For those from places outside the UK, the situation is more precarious. After December, unless there is a deal, it will become more difficult for homeless people from EU countries to gain access to government help. For many others, that is already the case. The technical term is that they have ‘no recourse to public funds’ – they do not qualify from help from the government – they are effectively being told they have no right to a home. Our homelessness charities in Barnet are doing what they can to plan for what happens when landlords and the council start to evict those people from their temporary accommodation.

Jewish history is full of examples of having to find new homes. Whether it’s Abraham leaving Haran and heading to Canaan, or the Israelites leaving Canaan two generations later to escape famine and settling in Egypt, or escaping slavery in Egypt and wandering for forty years in the wilderness, before finding a home in Israel – the promised land. And yet, even the promised land proves temporary.

Since the Jews were sent into exile by the Romans in 70 CE, we have found ourselves dispersed, moving from land to land, sometimes finding ourselves welcomed, sometimes not so welcomed. In the last few years, we have been reminded of the pain and the destabilizing effects of anti-Semitism here in the UK,  a country we thought had moved past such stereotypes, and beyond falling into the trap of suspicion of difference. And yet we hold that feeling in tension with a sense of comfort and safety. Would Jews in the past have had the confidence to stand up in protest against anti-Semitism in the way that many of us have in the UK over the last three years? Does that not mean that we might continue to be at home here?

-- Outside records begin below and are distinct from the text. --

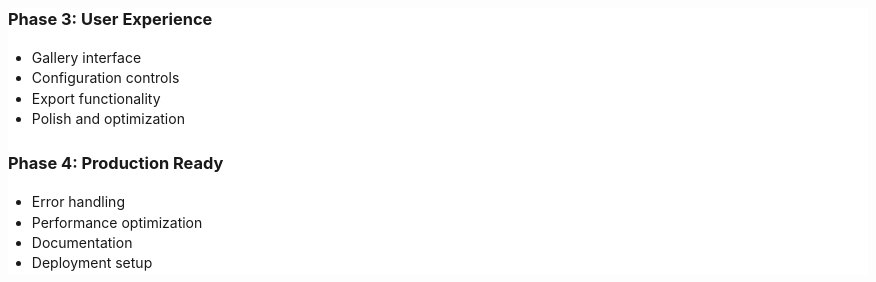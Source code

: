 ### Phase 3: User Experience
- Gallery interface
- Configuration controls
- Export functionality
- Polish and optimization

### Phase 4: Production Ready
- Error handling
- Performance optimization
- Documentation
- Deployment setup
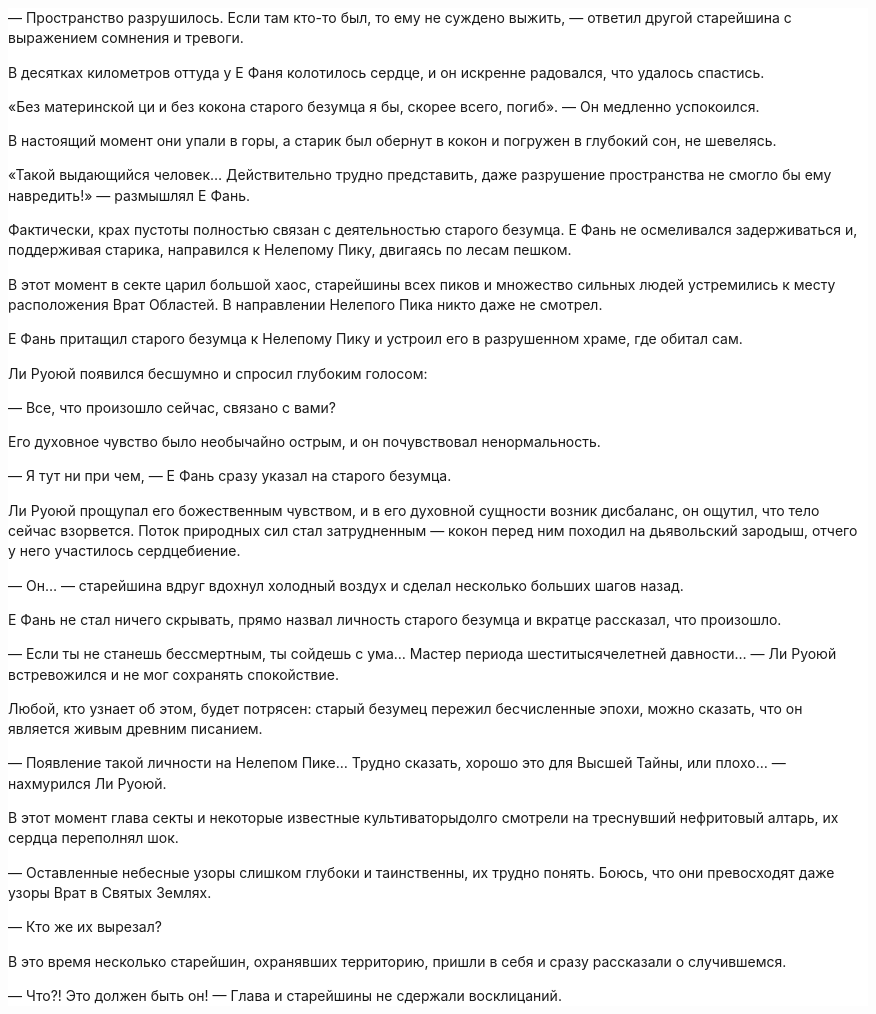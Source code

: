 — Пространство разрушилось. Если там кто-то был, то ему не суждено выжить, — ответил другой старейшина с выражением сомнения и тревоги.

В десятках километров оттуда у Е Фаня колотилось сердце, и он искренне радовался, что удалось спастись.

«Без материнской ци и без кокона старого безумца я бы, скорее всего, погиб». — Он медленно успокоился.

В настоящий момент они упали в горы, а старик был обернут в кокон и погружен в глубокий сон, не шевелясь.

«Такой выдающийся человек… Действительно трудно представить, даже разрушение пространства не смогло бы ему навредить!» — размышлял Е Фань.

Фактически, крах пустоты полностью связан с деятельностью старого безумца. Е Фань не осмеливался задерживаться и, поддерживая старика, направился к Нелепому Пику, двигаясь по лесам пешком.

В этот момент в секте царил большой хаос, старейшины всех пиков и множество сильных людей устремились к месту расположения Врат Областей. В направлении Нелепого Пика никто даже не смотрел.

Е Фань притащил старого безумца к Нелепому Пику и устроил его в разрушенном храме, где обитал сам.

Ли Руоюй появился бесшумно и спросил глубоким голосом:

— Все, что произошло сейчас, связано с вами?

Его духовное чувство было необычайно острым, и он почувствовал ненормальность.

— Я тут ни при чем, — Е Фань сразу указал на старого безумца.

Ли Руоюй прощупал его божественным чувством, и в его духовной сущности возник дисбаланс, он ощутил, что тело сейчас взорвется. Поток природных сил стал затрудненным — кокон перед ним походил на дьявольский зародыш, отчего у него участилось сердцебиение.

— Он… — старейшина вдруг вдохнул холодный воздух и сделал несколько больших шагов назад.

Е Фань не стал ничего скрывать, прямо назвал личность старого безумца и вкратце рассказал, что произошло.

— Если ты не станешь бессмертным, ты сойдешь с ума… Мастер периода шеститысячелетней давности… — Ли Руоюй встревожился и не мог сохранять спокойствие.

Любой, кто узнает об этом, будет потрясен: старый безумец пережил бесчисленные эпохи, можно сказать, что он является живым древним писанием.

— Появление такой личности на Нелепом Пике… Трудно сказать, хорошо это для Высшей Тайны, или плохо… — нахмурился Ли Руоюй.

В этот момент глава секты и некоторые известные культиваторыдолго смотрели на треснувший нефритовый алтарь, их сердца переполнял шок.

— Оставленные небесные узоры слишком глубоки и таинственны, их трудно понять. Боюсь, что они превосходят даже узоры Врат в Святых Землях.

— Кто же их вырезал?

В это время несколько старейшин, охранявших территорию, пришли в себя и сразу рассказали о случившемся.

— Что?! Это должен быть он! — Глава и старейшины не сдержали восклицаний.
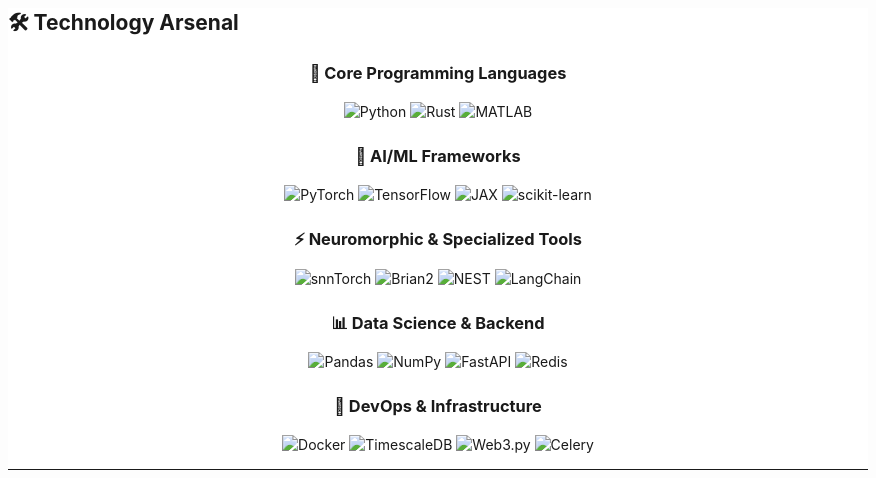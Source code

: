 
## 🛠️ Technology Arsenal

<div align="center">

### 🧰 Core Programming Languages

![Python](https://img.shields.io/badge/Python-Expert-3776AB?style=for-the-badge&logo=python&logoColor=white)
![Rust](https://img.shields.io/badge/Rust-Advanced-000000?style=for-the-badge&logo=rust&logoColor=white)
![MATLAB](https://img.shields.io/badge/MATLAB-Proficient-0076A8?style=for-the-badge&logo=mathworks&logoColor=white)

### 🤖 AI/ML Frameworks

![PyTorch](https://img.shields.io/badge/PyTorch-EE4C2C?style=for-the-badge&logo=pytorch&logoColor=white)
![TensorFlow](https://img.shields.io/badge/TensorFlow-FF6F00?style=for-the-badge&logo=tensorflow&logoColor=white)
![JAX](https://img.shields.io/badge/JAX-8A2BE2?style=for-the-badge&logoColor=white)
![scikit-learn](https://img.shields.io/badge/scikit--learn-F7931E?style=for-the-badge&logo=scikit-learn&logoColor=white)

### ⚡ Neuromorphic & Specialized Tools

![snnTorch](https://img.shields.io/badge/snnTorch-6A0DAD?style=for-the-badge&logoColor=white)
![Brian2](https://img.shields.io/badge/Brian2-4B8BBE?style=for-the-badge&logoColor=white)
![NEST](https://img.shields.io/badge/NEST-Simulator-00A86B?style=for-the-badge&logoColor=white)
![LangChain](https://img.shields.io/badge/LangChain-121212?style=for-the-badge&logoColor=white)

### 📊 Data Science & Backend

![Pandas](https://img.shields.io/badge/Pandas-150458?style=for-the-badge&logo=pandas&logoColor=white)
![NumPy](https://img.shields.io/badge/NumPy-013243?style=for-the-badge&logo=numpy&logoColor=white)
![FastAPI](https://img.shields.io/badge/FastAPI-009688?style=for-the-badge&logo=fastapi&logoColor=white)
![Redis](https://img.shields.io/badge/Redis-DC382D?style=for-the-badge&logo=redis&logoColor=white)

### 🚀 DevOps & Infrastructure

![Docker](https://img.shields.io/badge/Docker-2496ED?style=for-the-badge&logo=docker&logoColor=white)
![TimescaleDB](https://img.shields.io/badge/TimescaleDB-FDB515?style=for-the-badge&logo=timescale&logoColor=white)
![Web3.py](https://img.shields.io/badge/Web3.py-3C3C3D?style=for-the-badge&logoColor=white)
![Celery](https://img.shields.io/badge/Celery-37814A?style=for-the-badge&logo=celery&logoColor=white)

</div>

---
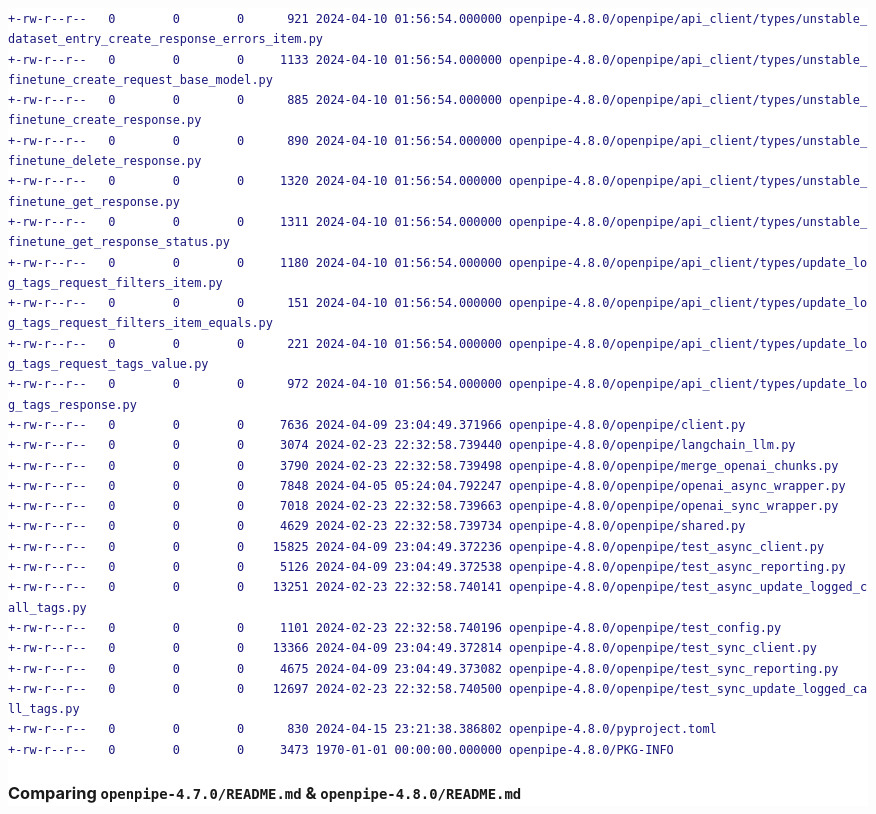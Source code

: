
 ```diff
+-rw-r--r--   0        0        0      921 2024-04-10 01:56:54.000000 openpipe-4.8.0/openpipe/api_client/types/unstable_dataset_entry_create_response_errors_item.py
+-rw-r--r--   0        0        0     1133 2024-04-10 01:56:54.000000 openpipe-4.8.0/openpipe/api_client/types/unstable_finetune_create_request_base_model.py
+-rw-r--r--   0        0        0      885 2024-04-10 01:56:54.000000 openpipe-4.8.0/openpipe/api_client/types/unstable_finetune_create_response.py
+-rw-r--r--   0        0        0      890 2024-04-10 01:56:54.000000 openpipe-4.8.0/openpipe/api_client/types/unstable_finetune_delete_response.py
+-rw-r--r--   0        0        0     1320 2024-04-10 01:56:54.000000 openpipe-4.8.0/openpipe/api_client/types/unstable_finetune_get_response.py
+-rw-r--r--   0        0        0     1311 2024-04-10 01:56:54.000000 openpipe-4.8.0/openpipe/api_client/types/unstable_finetune_get_response_status.py
+-rw-r--r--   0        0        0     1180 2024-04-10 01:56:54.000000 openpipe-4.8.0/openpipe/api_client/types/update_log_tags_request_filters_item.py
+-rw-r--r--   0        0        0      151 2024-04-10 01:56:54.000000 openpipe-4.8.0/openpipe/api_client/types/update_log_tags_request_filters_item_equals.py
+-rw-r--r--   0        0        0      221 2024-04-10 01:56:54.000000 openpipe-4.8.0/openpipe/api_client/types/update_log_tags_request_tags_value.py
+-rw-r--r--   0        0        0      972 2024-04-10 01:56:54.000000 openpipe-4.8.0/openpipe/api_client/types/update_log_tags_response.py
+-rw-r--r--   0        0        0     7636 2024-04-09 23:04:49.371966 openpipe-4.8.0/openpipe/client.py
+-rw-r--r--   0        0        0     3074 2024-02-23 22:32:58.739440 openpipe-4.8.0/openpipe/langchain_llm.py
+-rw-r--r--   0        0        0     3790 2024-02-23 22:32:58.739498 openpipe-4.8.0/openpipe/merge_openai_chunks.py
+-rw-r--r--   0        0        0     7848 2024-04-05 05:24:04.792247 openpipe-4.8.0/openpipe/openai_async_wrapper.py
+-rw-r--r--   0        0        0     7018 2024-02-23 22:32:58.739663 openpipe-4.8.0/openpipe/openai_sync_wrapper.py
+-rw-r--r--   0        0        0     4629 2024-02-23 22:32:58.739734 openpipe-4.8.0/openpipe/shared.py
+-rw-r--r--   0        0        0    15825 2024-04-09 23:04:49.372236 openpipe-4.8.0/openpipe/test_async_client.py
+-rw-r--r--   0        0        0     5126 2024-04-09 23:04:49.372538 openpipe-4.8.0/openpipe/test_async_reporting.py
+-rw-r--r--   0        0        0    13251 2024-02-23 22:32:58.740141 openpipe-4.8.0/openpipe/test_async_update_logged_call_tags.py
+-rw-r--r--   0        0        0     1101 2024-02-23 22:32:58.740196 openpipe-4.8.0/openpipe/test_config.py
+-rw-r--r--   0        0        0    13366 2024-04-09 23:04:49.372814 openpipe-4.8.0/openpipe/test_sync_client.py
+-rw-r--r--   0        0        0     4675 2024-04-09 23:04:49.373082 openpipe-4.8.0/openpipe/test_sync_reporting.py
+-rw-r--r--   0        0        0    12697 2024-02-23 22:32:58.740500 openpipe-4.8.0/openpipe/test_sync_update_logged_call_tags.py
+-rw-r--r--   0        0        0      830 2024-04-15 23:21:38.386802 openpipe-4.8.0/pyproject.toml
+-rw-r--r--   0        0        0     3473 1970-01-01 00:00:00.000000 openpipe-4.8.0/PKG-INFO
```

### Comparing `openpipe-4.7.0/README.md` & `openpipe-4.8.0/README.md`
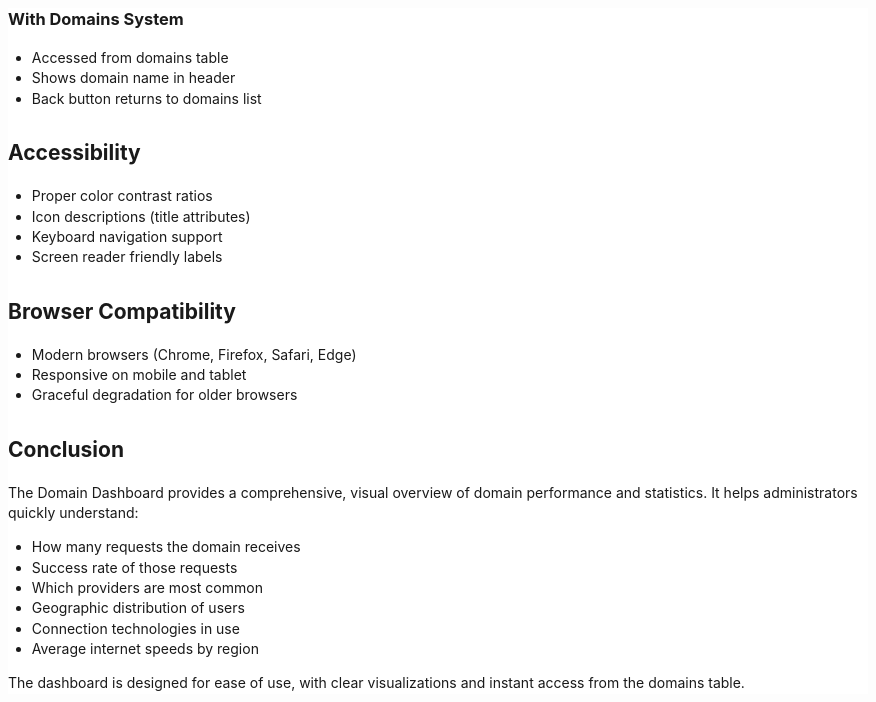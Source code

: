 ### With Domains System
- Accessed from domains table
- Shows domain name in header
- Back button returns to domains list

## Accessibility

- Proper color contrast ratios
- Icon descriptions (title attributes)
- Keyboard navigation support
- Screen reader friendly labels

## Browser Compatibility

- Modern browsers (Chrome, Firefox, Safari, Edge)
- Responsive on mobile and tablet
- Graceful degradation for older browsers

## Conclusion

The Domain Dashboard provides a comprehensive, visual overview of domain performance and statistics. It helps administrators quickly understand:

- How many requests the domain receives
- Success rate of those requests
- Which providers are most common
- Geographic distribution of users
- Connection technologies in use
- Average internet speeds by region

The dashboard is designed for ease of use, with clear visualizations and instant access from the domains table.

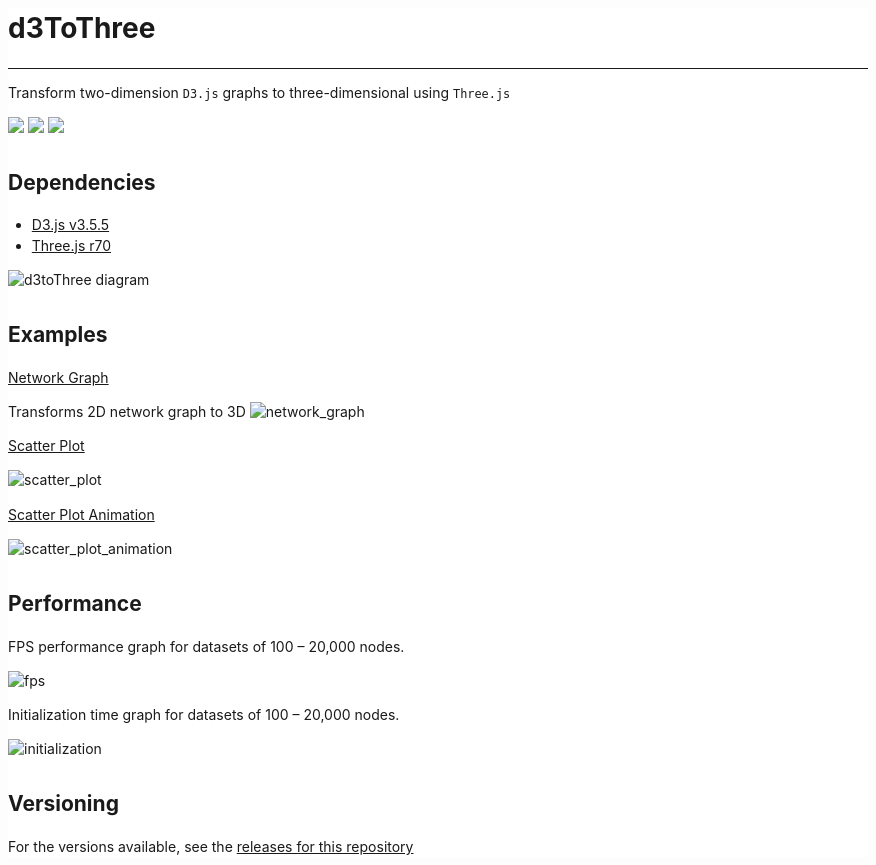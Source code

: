 # d3ToThree


---

Transform two-dimension `D3.js` graphs to three-dimensional using `Three.js`

<a href="https://gruntjs.com" target="_blank"><img src="https://gruntjs.com/img/og.png" width ="80"/></a> <a href="https://d3js.org" target="_blank"><img src="https://user-images.githubusercontent.com/1907604/29943790-85a0ce68-8ea3-11e7-9e2e-26803524c759.png" width ="70"/></a>  <a href="https://threejs.org/" target="_blank"><img src="https://user-images.githubusercontent.com/1907604/29943791-85a2cdf8-8ea3-11e7-8044-bd834cf770f3.png" width ="120"/></a>


## Dependencies
- [D3.js v3.5.5](https://d3js.org/)
- [Three.js r70](https://threejs.org/)

<img width="1188" alt="d3toThree diagram" src="https://user-images.githubusercontent.com/1907604/29943591-b3cc86de-8ea2-11e7-8339-2a69738c8006.png">


## Examples

[Network Graph](https://github.com/emiliosnic/d3toThree/blob/master/examples/network.html)

Transforms 2D network graph to 3D
<img alt="network_graph" src="https://user-images.githubusercontent.com/1907604/29944519-781f16ac-8ea6-11e7-8d92-63276ee0a70a.png">


[Scatter Plot](https://github.com/emiliosnic/d3toThree/blob/master/examples/scatter_plot.html)

<img alt="scatter_plot" src="https://user-images.githubusercontent.com/1907604/29944520-78225f38-8ea6-11e7-80f3-8546e1dac707.png">

[Scatter Plot Animation](https://github.com/emiliosnic/d3toThree/blob/master/examples/scatter_plot_animation.html)

<img width="1620" alt="scatter_plot_animation" src="https://user-images.githubusercontent.com/1907604/29944521-7822acea-8ea6-11e7-90a6-edbc4397f93a.png">


## Performance

FPS performance graph for datasets of 100 – 20,000 nodes.

<img width="793" alt="fps" src="https://user-images.githubusercontent.com/1907604/29944042-847d2ad0-8ea4-11e7-9c7e-f91ccb8ed6e5.png">

Initialization time graph for datasets of 100 – 20,000 nodes.

<img width="772" alt="initialization" src="https://user-images.githubusercontent.com/1907604/29944041-847c0358-8ea4-11e7-9685-7d14be45cb77.png">


## Versioning
For the versions available, see the [releases for this repository](https://github.com/emiliosnic/d3toThree/releases)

In early synagogues, the ark was not the permanent kind that we have in most of our synagogues today. In fact, it would be something like a big chest on wheels. Part of the reason for this was, perhaps, to ensure that, if the Torah scrolls had to be removed with very little notice, they could simply be wheeled out of the building and away. But it also serves to make a bigger point – that Jewish tradition is grounded in mobility and movement; that the journey is in fact the most significant part, and not the destination. Indeed, the Torah itself was given to the people of Israel in the middle of their journey out of Egypt, en route to the Land of Israel. Imagine how different our Jewish identity would be if the Torah had been given at the end of the journey.

We are reminded over and over again in Jewish tradition of our origins as a wandering people – a people that is constantly on a journey, perhaps without end. In her Dvar Torah, Amelie spoke about taking on Jewish tradition as a responsibility. And, not only do we have a responsibility to constantly seek ways in which to make ourselves feel more at home, but we also have a responsibility that is born from the knowledge that everyone else is on a parallel journey. Maybe that is what the prophet Isaiah meant when he referred to yod’ei tzedek  – ‘knowers of justice’ – in our haftarah this morning. Let us therefore remember that, although we might experience our own struggles, and although we might be aiming for a different ultimate destination, we also have a responsibility towards our fellow travellers to make sure they are able to experience that sense of security and home. May that be the lesson of Hagar and Ishmael, of Caroline, and for all those homeless in our borough, for us today.